Tuesday, September 25, 2012

Oyster mushroom pizza

Forgot to post this awhile back - disappointing yield from the mushroom crop, but those oysters I got were pearly white, and tasted vaguely of crab.

I sauteed them with garlic and herbs, and loaded them on a pizza with a pesto base.

Delicious.  I'm going to re-soak the mushroom log and hope for another flush.  I'm too cheap to buy these at the store, but I could get used to them. . .

Roast Confit Leg of Rabbit

(Many thanks to Richard Knight and James Silk at Feast (www.feasthouston.com), whose similar dish inspired me to try this.)

Many of you likely know that rabbit is about the healthiest meat out there - leaner, and with more protein and fewer calories than chicken or any other peer I can think of.  Of course, given the leanness, it is also difficult to cook properly.  Leg cuts in particular have a bit of connective tissue and require long, gentle cooking to tenderize.

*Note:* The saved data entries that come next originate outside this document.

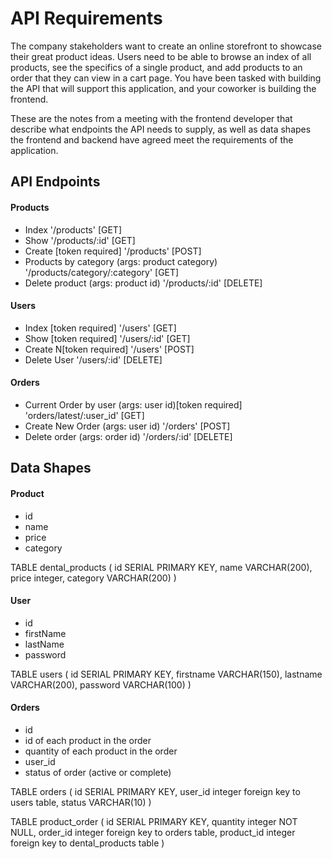 # API Requirements
The company stakeholders want to create an online storefront to showcase their great product ideas. Users need to be able to browse an index of all products, see the specifics of a single product, and add products to an order that they can view in a cart page. You have been tasked with building the API that will support this application, and your coworker is building the frontend.

These are the notes from a meeting with the frontend developer that describe what endpoints the API needs to supply, as well as data shapes the frontend and backend have agreed meet the requirements of the application. 

## API Endpoints
#### Products
- Index '/products' [GET]
- Show '/products/:id' [GET]
- Create [token required] '/products' [POST] 
- Products by category (args: product category) '/products/category/:category' [GET]
- Delete product (args: product id) '/products/:id' [DELETE]

#### Users
- Index [token required] '/users' [GET]
- Show [token required] '/users/:id' [GET]
- Create N[token required] '/users' [POST]
- Delete User '/users/:id' [DELETE]

#### Orders
- Current Order by user (args: user id)[token required] 'orders/latest/:user_id' [GET]
- Create New Order (args: user id) '/orders' [POST]
- Delete order (args: order id) '/orders/:id' [DELETE]

## Data Shapes
#### Product
-  id
- name
- price
- category

TABLE dental_products (
    id SERIAL PRIMARY KEY,
    name VARCHAR(200),
    price integer,
    category VARCHAR(200)
)
#### User
- id
- firstName
- lastName
- password

TABLE users (
    id SERIAL PRIMARY KEY,
    firstname VARCHAR(150),
    lastname VARCHAR(200),
    password VARCHAR(100)
)
#### Orders
- id
- id of each product in the order
- quantity of each product in the order
- user_id
- status of order (active or complete)

TABLE orders (
    id SERIAL PRIMARY KEY,
    user_id integer foreign key to users table,
    status VARCHAR(10)
)


TABLE product_order (
    id SERIAL PRIMARY KEY,
    quantity integer NOT NULL,
    order_id integer foreign key to  orders table,
    product_id integer foreign key to dental_products table
    )

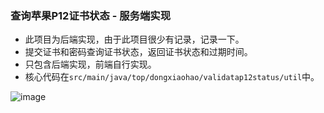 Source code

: ### 查询苹果P12证书状态 - 服务端实现

- 此项目为后端实现，由于此项目很少有记录，记录一下。
- 提交证书和密码查询证书状态，返回证书状态和过期时间。
- 只包含后端实现，前端自行实现。
- 核心代码在`src/main/java/top/dongxiaohao/validatap12status/util`中。

![image](https://github.com/Dongxiaohaoo/ValidataP12Status/blob/master/img/response.png)
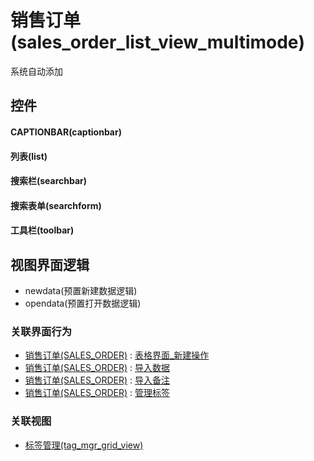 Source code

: # 销售订单(sales_order_list_view_multimode)  <!-- {docsify-ignore-all} -->


系统自动添加



## 控件
#### CAPTIONBAR(captionbar)
#### 列表(list)
#### 搜索栏(searchbar)
#### 搜索表单(searchform)
#### 工具栏(toolbar)

## 视图界面逻辑
  * newdata(预置新建数据逻辑)
  * opendata(预置打开数据逻辑)


### 关联界面行为
  * [销售订单(SALES_ORDER)](module/crm/sales_order) : [表格界面_新建操作](module/crm/sales_order#界面行为)
  * [销售订单(SALES_ORDER)](module/crm/sales_order) : [导入数据](module/crm/sales_order#界面行为)
  * [销售订单(SALES_ORDER)](module/crm/sales_order) : [导入备注](module/crm/sales_order#界面行为)
  * [销售订单(SALES_ORDER)](module/crm/sales_order) : [管理标签](module/crm/sales_order#界面行为)

### 关联视图
  * [标签管理(tag_mgr_grid_view)](app/view/tag_mgr_grid_view)

<script>
 const { createApp } = Vue
  createApp({
    data() {
      return {

      }
    }
  }).use(ElementPlus).mount('#app')
</script> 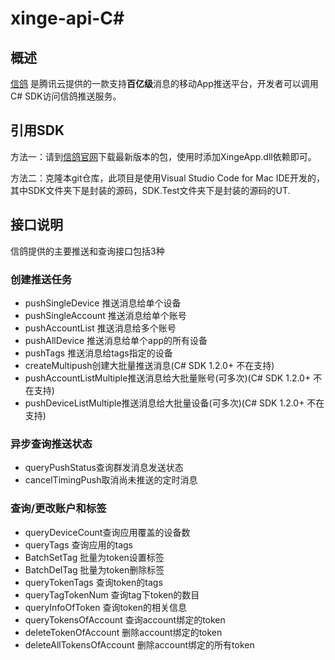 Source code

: # xinge-api-C#
## 概述
[信鸽](http://xg.qq.com) 是腾讯云提供的一款支持**百亿级**消息的移动App推送平台，开发者可以调用C# SDK访问信鸽推送服务。

## 引用SDK
方法一：请到[信鸽官网](http://xg.qq.com/xg/ctr_index/download)下载最新版本的包，使用时添加XingeApp.dll依赖即可。

方法二：克隆本git仓库，此项目是使用Visual Studio Code for Mac IDE开发的，其中SDK文件夹下是封装的源码，SDK.Test文件夹下是封装的源码的UT.

## 接口说明
信鸽提供的主要推送和查询接口包括3种

### 创建推送任务
- pushSingleDevice 推送消息给单个设备
- pushSingleAccount 推送消息给单个账号
- pushAccountList 推送消息给多个账号
- pushAllDevice 推送消息给单个app的所有设备
- pushTags 推送消息给tags指定的设备
- createMultipush创建大批量推送消息(C# SDK 1.2.0+ 不在支持)
- pushAccountListMultiple推送消息给大批量账号(可多次)(C# SDK 1.2.0+ 不在支持)
- pushDeviceListMultiple推送消息给大批量设备(可多次)(C# SDK 1.2.0+ 不在支持)

### 异步查询推送状态
- queryPushStatus查询群发消息发送状态
- cancelTimingPush取消尚未推送的定时消息

### 查询/更改账户和标签
- queryDeviceCount查询应用覆盖的设备数
- queryTags 查询应用的tags
- BatchSetTag 批量为token设置标签
- BatchDelTag 批量为token删除标签
- queryTokenTags 查询token的tags
- queryTagTokenNum 查询tag下token的数目
- queryInfoOfToken 查询token的相关信息
- queryTokensOfAccount 查询account绑定的token
- deleteTokenOfAccount 删除account绑定的token
- deleteAllTokensOfAccount 删除account绑定的所有token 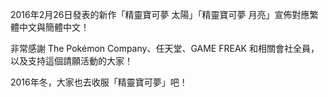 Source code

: 2016年2月26日發表的新作「精靈寶可夢 太陽」「精靈寶可夢 月亮」宣佈對應繁體中文與簡體中文！

非常感謝 The Pokémon Company、任天堂、GAME FREAK 和相關會社全員，以及支持這個請願活動的大家！

2016年冬，大家也去收服「精靈寶可夢」吧！
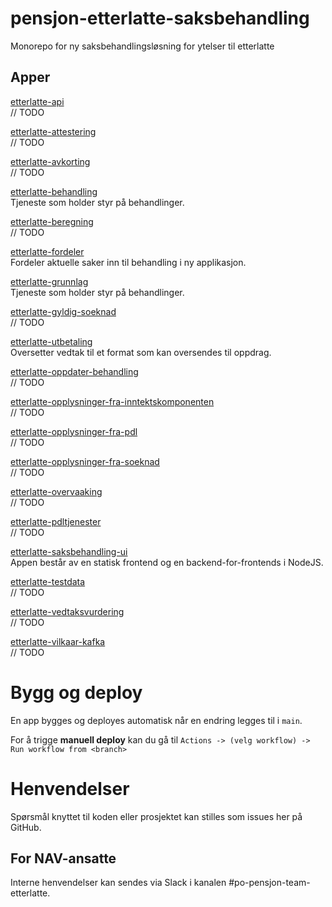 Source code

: # pensjon-etterlatte-saksbehandling

Monorepo for ny saksbehandlingsløsning for ytelser til etterlatte

## Apper

[etterlatte-api](apps/etterlatte-api) \
// TODO

[etterlatte-attestering](apps/etterlatte-attestering) \
// TODO

[etterlatte-avkorting](apps/etterlatte-avkorting) \
// TODO

[etterlatte-behandling](apps/etterlatte-behandling) \
Tjeneste som holder styr på behandlinger.

[etterlatte-beregning](apps/etterlatte-beregning) \
// TODO

[etterlatte-fordeler](apps/etterlatte-fordeler) \
Fordeler aktuelle saker inn til behandling i ny applikasjon.

[etterlatte-grunnlag](apps/etterlatte-grunnlag) \
Tjeneste som holder styr på behandlinger.

[etterlatte-gyldig-soeknad](apps/etterlatte-gyldig-soeknad) \
// TODO

[etterlatte-utbetaling](apps/etterlatte-utbetaling) \
Oversetter vedtak til et format som kan oversendes til oppdrag.

[etterlatte-oppdater-behandling](apps/etterlatte-oppdater-behandling) \
// TODO

[etterlatte-opplysninger-fra-inntektskomponenten](apps/etterlatte-opplysninger-fra-inntektskomponenten) \
// TODO

[etterlatte-opplysninger-fra-pdl](apps/etterlatte-opplysninger-fra-pdl) \
// TODO

[etterlatte-opplysninger-fra-soeknad](apps/etterlatte-opplysninger-fra-soeknad) \
// TODO

[etterlatte-overvaaking](apps/etterlatte-overvaaking) \
// TODO

[etterlatte-pdltjenester](apps/etterlatte-pdltjenester) \
// TODO

[etterlatte-saksbehandling-ui](apps/etterlatte-saksbehandling-ui) \
Appen består av en statisk frontend og en backend-for-frontends i NodeJS.

[etterlatte-testdata](apps/etterlatte-testdata) \
// TODO

[etterlatte-vedtaksvurdering](apps/etterlatte-vedtaksvurdering) \
// TODO

[etterlatte-vilkaar-kafka](apps/etterlatte-vilkaar-kafka) \
// TODO

# Bygg og deploy

En app bygges og deployes automatisk når en endring legges til i `main`.

For å trigge **manuell deploy** kan du gå til `Actions -> (velg workflow) -> Run workflow from <branch>`

# Henvendelser

Spørsmål knyttet til koden eller prosjektet kan stilles som issues her på GitHub.

## For NAV-ansatte

Interne henvendelser kan sendes via Slack i kanalen #po-pensjon-team-etterlatte.
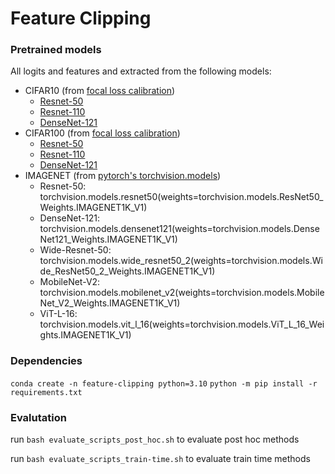 # Feature Clipping
### Pretrained models

All logits and features and extracted from the following models:

- CIFAR10 (from [focal loss calibration](https://github.com/torrvision/focal_calibration?tab=readme-ov-file))
  - [Resnet-50](https://www.robots.ox.ac.uk/~viveka/focal_calibration/CIFAR10/resnet50_cross_entropy_350.model)
  - [Resnet-110](https://www.robots.ox.ac.uk/~viveka/focal_calibration/CIFAR10/resnet110_cross_entropy_350.model)
  - [DenseNet-121](https://www.robots.ox.ac.uk/~viveka/focal_calibration/CIFAR10/densenet121_cross_entropy_350.model)
- CIFAR100 (from [focal loss calibration](https://github.com/torrvision/focal_calibration?tab=readme-ov-file))
  - [Resnet-50](https://www.robots.ox.ac.uk/~viveka/focal_calibration/CIFAR100/resnet50_cross_entropy_350.model)
  - [Resnet-110](https://www.robots.ox.ac.uk/~viveka/focal_calibration/CIFAR100/resnet110_cross_entropy_350.model)
  - [DenseNet-121](https://www.robots.ox.ac.uk/~viveka/focal_calibration/CIFAR100/densenet121_cross_entropy_350.model)
- IMAGENET (from [pytorch's torchvision.models](https://pytorch.org/vision/main/models.html))
  - Resnet-50: torchvision.models.resnet50(weights=torchvision.models.ResNet50_Weights.IMAGENET1K_V1)
  - DenseNet-121: torchvision.models.densenet121(weights=torchvision.models.DenseNet121_Weights.IMAGENET1K_V1)
  - Wide-Resnet-50: torchvision.models.wide_resnet50_2(weights=torchvision.models.Wide_ResNet50_2_Weights.IMAGENET1K_V1)
  - MobileNet-V2: torchvision.models.mobilenet_v2(weights=torchvision.models.MobileNet_V2_Weights.IMAGENET1K_V1)
  - ViT-L-16: torchvision.models.vit_l_16(weights=torchvision.models.ViT_L_16_Weights.IMAGENET1K_V1)

### Dependencies
`conda create -n feature-clipping python=3.10`
`python -m pip install -r requirements.txt`

### Evalutation

run `bash evaluate_scripts_post_hoc.sh` to evaluate post hoc methods

run `bash evaluate_scripts_train-time.sh` to evaluate train time methods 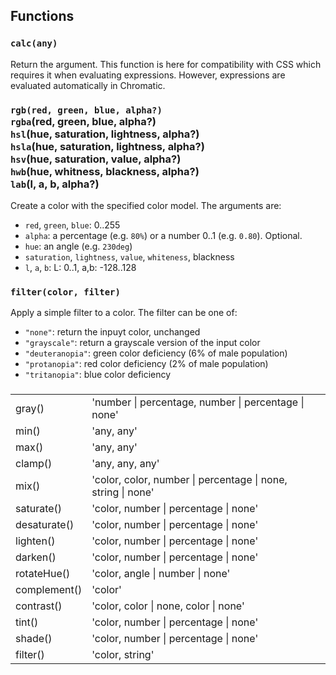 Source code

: ## Functions

### **`calc`**`(any)`

Return the argument. This function is here for compatibility with CSS which
requires it when evaluating expressions. However, expressions are evaluated
automatically in Chromatic.

### **`rgb`**`(red, green, blue, alpha?)` <br> **`rgba`**(red, green, blue, alpha?)<br> **`hsl`**(hue, saturation, lightness, alpha?) <br> **`hsla`**(hue, saturation, lightness, alpha?)<br>**`hsv`**(hue, saturation, value, alpha?)<br> **`hwb`**(hue, whitness, blackness, alpha?) <br> **`lab`**(l, a, b, alpha?)

Create a color with the specified color model. The arguments are:

-   `red`, `green`, `blue`: 0..255
-   `alpha`: a percentage (e.g. `80%`) or a number 0..1 (e.g. `0.80`). Optional.
-   `hue`: an angle (e.g. `230deg`)
-   `saturation`, `lightness`, `value`, `whiteness`, blackness
-   `l`, `a`, `b`: L: 0..1, a,b: -128..128

### **`filter`**`(color, filter)`

Apply a simple filter to a color. The filter can be one of:

-   `"none"`: return the inpuyt color, unchanged
-   `"grayscale"`: return a grayscale version of the input color
-   `"deuteranopia"`: green color deficiency (6% of male population)
-   `"protanopia"`: red color deficiency (2% of male population)
-   `"tritanopia"`: blue color deficiency

###

|              |                                                              |     |
| ------------ | ------------------------------------------------------------ | --- |
| gray()       | 'number \| percentage, number \| percentage \| none'         |     |
| min()        | 'any, any'                                                   |     |
| max()        | 'any, any'                                                   |     |
| clamp()      | 'any, any, any'                                              |     |
| mix()        | 'color, color, number \| percentage \| none, string \| none' |     |
| saturate()   | 'color, number \| percentage \| none'                        |     |
| desaturate() | 'color, number \| percentage \| none'                        |     |
| lighten()    | 'color, number \| percentage \| none'                        |     |
| darken()     | 'color, number \| percentage \| none'                        |     |
| rotateHue()  | 'color, angle \| number \| none'                             |     |
| complement() | 'color'                                                      |     |
| contrast()   | 'color, color \| none, color \| none'                        |     |
| tint()       | 'color, number \| percentage \| none'                        |     |
| shade()      | 'color, number \| percentage \| none'                        |     |
| filter()     | 'color, string'                                              |     |
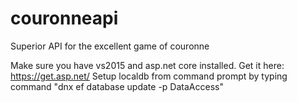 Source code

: # couronneapi
Superior API for the excellent game of couronne

Make sure you have vs2015 and asp.net core installed. Get it here: https://get.asp.net/
Setup localdb from command prompt by typing command "dnx ef database update -p DataAccess"
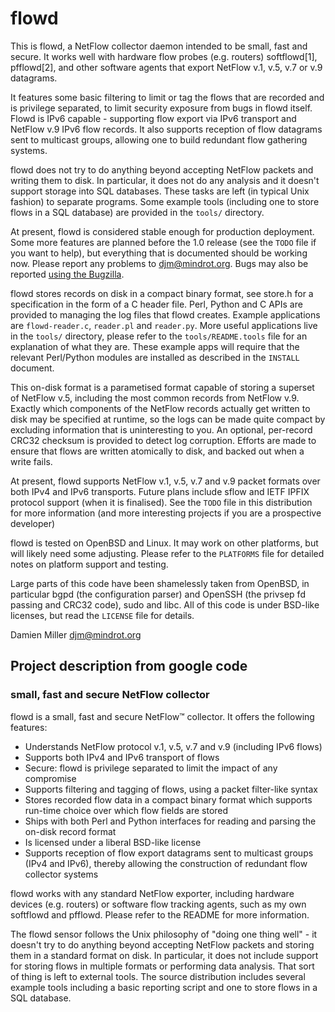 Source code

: # flowd

This is flowd, a NetFlow collector daemon intended to be small, fast and
secure. It works well with hardware flow probes (e.g. routers) softflowd[1],
pfflowd[2], and other software agents that export NetFlow v.1, v.5, v.7 or 
v.9 datagrams.

It features some basic filtering to limit or tag the flows that are
recorded and is privilege separated, to limit security exposure from
bugs in flowd itself. Flowd is IPv6 capable - supporting flow export via
IPv6 transport and NetFlow v.9 IPv6 flow records. It also supports reception
of flow datagrams sent to multicast groups, allowing one to build redundant 
flow gathering systems.

flowd does not try to do anything beyond accepting NetFlow packets and 
writing them to disk. In particular, it does not do any analysis and it
doesn't support storage into SQL databases. These tasks are left (in 
typical Unix fashion) to separate programs. Some example tools (including 
one to store flows in a SQL database) are provided in the `tools/` directory.

At present, flowd is considered stable enough for production deployment. 
Some more features are planned before the 1.0 release (see the `TODO` file 
if you want to help), but everything that is documented should be working 
now. Please report any problems to djm@mindrot.org. Bugs may also be reported
[using the Bugzilla](http://bugzilla.mindrot.org/).

flowd stores records on disk in a compact binary format, see store.h
for a specification in the form of a C header file. Perl, Python and C
APIs are provided to managing the log files that flowd creates. Example 
applications are `flowd-reader.c`, `reader.pl` and `reader.py`. More useful 
applications live in the `tools/` directory, please refer to the 
`tools/README.tools` file for an explanation of what they are. These example
apps will require that the relevant Perl/Python modules are installed as 
described in the `INSTALL` document.

This on-disk format is a parametised format capable of storing a
superset of NetFlow v.5, including the most common records from NetFlow
v.9. Exactly which components of the NetFlow records actually get
written to disk may be specified at runtime, so the logs can be made
quite compact by excluding information that is uninteresting to you.
An optional, per-record CRC32 checksum is provided to detect log
corruption. Efforts are made to ensure that flows are written atomically
to disk, and backed out when a write fails.

At present, flowd supports NetFlow v.1, v.5, v.7 and v.9 packet formats
over both IPv4 and IPv6 transports. Future plans include sflow and IETF
IPFIX protocol support (when it is finalised). See the `TODO` file in
this distribution for more information (and more interesting projects if
you are a prospective developer)

flowd is tested on OpenBSD and Linux. It may work on other platforms,
but will likely need some adjusting. Please refer to the `PLATFORMS` file
for detailed notes on platform support and testing.

Large parts of this code have been shamelessly taken from OpenBSD, in
particular bgpd (the configuration parser) and OpenSSH (the privsep
fd passing and CRC32 code), sudo and libc. All of this code is under
BSD-like licenses, but read the `LICENSE` file for details.

Damien Miller <djm@mindrot.org>

## Project description from google code

### small, fast and secure NetFlow collector

flowd is a small, fast and secure NetFlow™ collector. It offers the following features:

 * Understands NetFlow protocol v.1, v.5, v.7 and v.9 (including IPv6 flows)
 * Supports both IPv4 and IPv6 transport of flows
 * Secure: flowd is privilege separated to limit the impact of any compromise
 * Supports filtering and tagging of flows, using a packet filter-like syntax
 * Stores recorded flow data in a compact binary format which supports run-time choice over which flow fields are stored
 * Ships with both Perl and Python interfaces for reading and parsing the on-disk record format
 * Is licensed under a liberal BSD-like license
 * Supports reception of flow export datagrams sent to multicast groups (IPv4 and IPv6), thereby allowing the construction of redundant flow collector systems

flowd works with any standard NetFlow exporter, including hardware devices (e.g. routers) or software flow tracking agents, such as my own softflowd and pfflowd. Please refer to the README for more information.

The flowd sensor follows the Unix philosophy of "doing one thing well" - it doesn't try to do anything beyond accepting NetFlow packets and storing them in a standard format on disk. In particular, it does not include support for storing flows in multiple formats or performing data analysis. That sort of thing is left to external tools. The source distribution includes several example tools including a basic reporting script and one to store flows in a SQL database.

Enter an ancient cooking technique, updated for current technology:  confit.

Dry cure rabbit legs (2 hind, 2 front) in a puree of garlic, sage, rosemary, thyme and peppercorns, and kosher salt.  Cover and refrigerate overnight.

Remove cure and pat legs dry:

Now, cryo-vac in a food-saver bag with a couple tablespoons of mangalitsa lard (or duck fat, if you have it).  Here is where your sous vide machine saves you money and mess - the traditional method would involve submerging your rabbit in a pot full of lard or duckfat and poaching in the oven.  This cuts back on the fat, and prevents you from being murdered by your wife for making the house stink of lard.

And don't panic - the fat just provides the cooking medium.  We remove it before serving.

Sous vide at 175 degrees for 10 hours.  Chill in an ice bath immediately.

To Serve:  Remove from bag, scrape off fat and confit jelly (save the jelly for later!! - think of it as super-concentrated rabbit stock).  Flash roast at 450 or broil - the office toaster oven worked for me.

I served on top of a garden salad.  You may serve with bread and German or Dijon mustard.

Flakes apart with a fork - tender and rich, and lean.  Tastes like the best chicken you've ever had.

Not bad for an office lunch.  What are you having today?